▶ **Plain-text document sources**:
%%
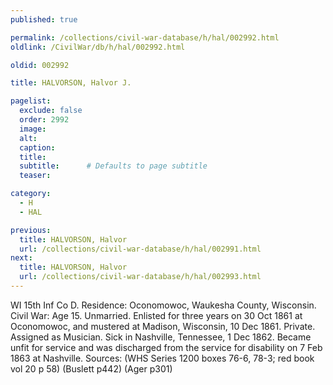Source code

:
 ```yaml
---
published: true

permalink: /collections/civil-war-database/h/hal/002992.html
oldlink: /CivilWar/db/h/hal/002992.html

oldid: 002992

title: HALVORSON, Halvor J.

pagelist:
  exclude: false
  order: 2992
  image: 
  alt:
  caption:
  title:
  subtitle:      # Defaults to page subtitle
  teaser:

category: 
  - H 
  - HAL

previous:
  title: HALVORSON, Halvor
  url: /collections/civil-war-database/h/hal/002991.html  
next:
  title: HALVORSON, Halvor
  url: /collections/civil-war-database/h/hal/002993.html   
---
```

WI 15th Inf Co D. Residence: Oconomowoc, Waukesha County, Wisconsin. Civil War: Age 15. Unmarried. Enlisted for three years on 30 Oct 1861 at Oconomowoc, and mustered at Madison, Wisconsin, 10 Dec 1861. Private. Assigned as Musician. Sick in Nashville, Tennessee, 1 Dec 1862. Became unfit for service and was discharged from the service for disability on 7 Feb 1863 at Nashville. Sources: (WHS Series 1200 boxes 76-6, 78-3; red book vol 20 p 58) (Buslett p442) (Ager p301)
%%
%%
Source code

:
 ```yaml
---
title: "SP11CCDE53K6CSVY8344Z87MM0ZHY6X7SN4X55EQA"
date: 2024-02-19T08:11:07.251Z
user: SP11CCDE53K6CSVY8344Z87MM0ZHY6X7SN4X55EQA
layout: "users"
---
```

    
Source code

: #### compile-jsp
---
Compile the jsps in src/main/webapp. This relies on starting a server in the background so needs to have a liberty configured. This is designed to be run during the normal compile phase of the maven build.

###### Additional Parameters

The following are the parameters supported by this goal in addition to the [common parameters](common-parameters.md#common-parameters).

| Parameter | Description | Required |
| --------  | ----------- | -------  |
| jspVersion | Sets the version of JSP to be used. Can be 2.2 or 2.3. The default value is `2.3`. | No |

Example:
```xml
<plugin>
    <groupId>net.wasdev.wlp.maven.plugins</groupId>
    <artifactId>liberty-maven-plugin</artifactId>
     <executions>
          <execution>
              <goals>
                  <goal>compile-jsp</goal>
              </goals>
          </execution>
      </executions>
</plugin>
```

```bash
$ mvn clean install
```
%%
▶ **Work task**: Report every line of the data in which "compile" appears.

▶ **Response**:
: #### compile-jsp
Compile the jsps in src/main/webapp. This relies on starting a server in the background so needs to have a liberty configured. This is designed to be run during the normal compile phase of the maven build.
                  <goal>compile-jsp</goal>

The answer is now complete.